Sejalan dengan pertambahan usia di atas 40 tahun, penurunan kemampuan kardiovaskuler
sering baru diketahui pada saat terjadi stres anestesia dan pembedahan.
Pada pasien manula hipertensi harus diturunkan secara perlahan-lahan
sampai tekanan darah 140/90 mmHg. Penurunan kemampuan respon sistem
kardiovaskuler dalam menghadapi stress memerlukan pemulihan yang panjang
dari anesthesia.
Jumlah glomerulus menjadi 2/3 sampai 1/2 dari orang muda. Perubahan-perubahan menurunkan kemampuan cadangan ginjal,
sehingga manula tidak dapat mentoleransi kekurangan cairan dan
kelebihan beban zat terlarut. Kemampuan untuk mengekskresi obat menurun,
dan kemungkinan terjadi gagal ginjal juga meningkat. Pasien manula
lebih mudah mengalami cedera hati akibat obat-obat, hipoksia dan
transfusi darah.
Terjadi perubahan-perubahan fungsi kognitif, sensoris, motoris, dan otonom. Kecepatan konduksi saraf
sensoris berangsur menurun. Perfusi otak dan konsumsi oksigen otak
menurun. Perubahan-perubahan tersebut mengakibatkan manula lebih mudah
dipengaruhi oleh efek samping obat terhadap sistem saraf. Dengan
demikian konsentrasi alveolar minimum dari anestetika menurun dengan
bertambahnya usia.
Pra-anestesia
Penilaian pasien manula prabedah harus
dilakukan dengan seksama, mengingat bahwa manula kemungkinan sudah
menderita hipertensi, gagal jantung, gangguan ritme jantung, penyakit
paru kronik, diabetes, gagal ginjal kronik atau penyakit degenerasi
lain. Apabila mungkin, keadaan pasien harus dioptimumkan, bila perlu
dengan menunda pembedahan untuk mengurangi morbiditas dan mortalitas.

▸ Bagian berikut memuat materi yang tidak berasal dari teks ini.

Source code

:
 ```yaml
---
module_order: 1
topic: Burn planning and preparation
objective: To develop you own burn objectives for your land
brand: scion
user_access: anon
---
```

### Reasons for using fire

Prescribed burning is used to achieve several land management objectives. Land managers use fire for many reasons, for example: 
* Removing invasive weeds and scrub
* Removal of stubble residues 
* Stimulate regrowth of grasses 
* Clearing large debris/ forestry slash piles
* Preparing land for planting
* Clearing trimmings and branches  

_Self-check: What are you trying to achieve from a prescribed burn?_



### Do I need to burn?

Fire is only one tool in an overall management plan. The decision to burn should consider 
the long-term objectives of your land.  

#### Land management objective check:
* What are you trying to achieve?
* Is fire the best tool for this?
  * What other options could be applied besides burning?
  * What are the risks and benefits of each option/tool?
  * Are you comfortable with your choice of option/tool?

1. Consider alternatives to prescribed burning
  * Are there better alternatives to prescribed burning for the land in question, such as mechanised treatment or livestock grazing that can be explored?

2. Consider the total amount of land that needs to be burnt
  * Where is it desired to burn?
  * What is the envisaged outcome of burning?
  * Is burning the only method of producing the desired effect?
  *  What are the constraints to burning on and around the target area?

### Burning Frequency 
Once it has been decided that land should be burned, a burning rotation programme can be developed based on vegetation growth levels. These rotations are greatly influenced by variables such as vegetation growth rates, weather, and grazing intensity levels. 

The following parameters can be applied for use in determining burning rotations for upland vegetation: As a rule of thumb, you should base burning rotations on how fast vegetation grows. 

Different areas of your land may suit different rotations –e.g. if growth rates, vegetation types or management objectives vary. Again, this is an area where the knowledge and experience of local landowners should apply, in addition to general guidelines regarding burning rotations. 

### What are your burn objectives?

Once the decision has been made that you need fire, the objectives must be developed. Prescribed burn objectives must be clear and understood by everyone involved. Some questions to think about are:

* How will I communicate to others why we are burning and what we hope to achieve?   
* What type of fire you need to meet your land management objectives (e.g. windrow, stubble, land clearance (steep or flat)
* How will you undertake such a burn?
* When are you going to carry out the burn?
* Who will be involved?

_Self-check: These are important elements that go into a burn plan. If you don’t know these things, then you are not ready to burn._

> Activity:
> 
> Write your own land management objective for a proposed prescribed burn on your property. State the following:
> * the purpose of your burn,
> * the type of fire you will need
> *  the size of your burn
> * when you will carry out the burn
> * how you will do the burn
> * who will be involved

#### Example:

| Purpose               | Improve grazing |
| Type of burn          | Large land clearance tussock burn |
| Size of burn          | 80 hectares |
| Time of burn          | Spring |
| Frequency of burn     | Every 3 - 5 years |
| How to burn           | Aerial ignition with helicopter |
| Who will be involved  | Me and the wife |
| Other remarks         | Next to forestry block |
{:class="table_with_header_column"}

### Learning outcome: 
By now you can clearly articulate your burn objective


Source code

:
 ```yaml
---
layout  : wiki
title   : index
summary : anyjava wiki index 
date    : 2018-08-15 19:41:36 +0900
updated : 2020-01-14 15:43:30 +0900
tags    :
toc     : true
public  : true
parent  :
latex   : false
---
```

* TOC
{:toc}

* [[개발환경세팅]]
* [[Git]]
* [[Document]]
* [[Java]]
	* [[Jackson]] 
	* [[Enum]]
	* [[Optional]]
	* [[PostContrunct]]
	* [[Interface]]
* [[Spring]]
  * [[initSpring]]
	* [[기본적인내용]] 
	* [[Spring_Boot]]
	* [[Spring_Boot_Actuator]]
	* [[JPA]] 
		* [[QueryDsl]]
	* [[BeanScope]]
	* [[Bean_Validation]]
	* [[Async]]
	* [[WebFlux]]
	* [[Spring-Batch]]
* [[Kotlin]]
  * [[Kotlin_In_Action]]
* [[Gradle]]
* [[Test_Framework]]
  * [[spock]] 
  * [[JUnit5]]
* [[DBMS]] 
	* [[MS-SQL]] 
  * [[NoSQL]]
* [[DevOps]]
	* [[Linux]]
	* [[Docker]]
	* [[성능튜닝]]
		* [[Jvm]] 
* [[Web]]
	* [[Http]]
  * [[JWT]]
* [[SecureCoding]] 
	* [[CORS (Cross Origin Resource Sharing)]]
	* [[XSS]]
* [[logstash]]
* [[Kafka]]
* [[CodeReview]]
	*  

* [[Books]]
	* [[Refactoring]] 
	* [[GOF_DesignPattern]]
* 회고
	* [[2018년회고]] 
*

Sering kali manula mendapat obat diuretika, sehingga kita harus waspada
tentang kemungkinan hipovolemia atau hipokalemia. Obat lain yang banyak
dipakai oleh manula adalah hipnotika-sedativa untuk mengatasi insomia
atau gangguan psikiatrik. Obat-obat tersebut mungkin sudah mempengaruhi
hati, konduksi jantung dan dapat berinteraksi dengan obat anestetika.
Premedikasi sebaiknya diberikan dengan
hati-hati dan dosis sekecil mungkin. Biasanya hanya diperlukan diazepam 5
mg melalui mulut (peroral). Atropin atau alkaloid beladona yang lain
biasanya tidak diperlukan.
Selama Anestesia
Apabila
dimungkinkan sebaiknya diberikan analgesik regional (non-sistemik). Hal
ini dikarena pasien yang sadar pada analgesik regional memungkinkan
petugas lebih mudah dan lebih cepat mengenal serangan angina atau
perubahan serebral akut. Teknik anestesi yang dipilih hendaknya tidak
menyebabkan gejolak peningkatan penurunan tekanan darah dan laju nadi.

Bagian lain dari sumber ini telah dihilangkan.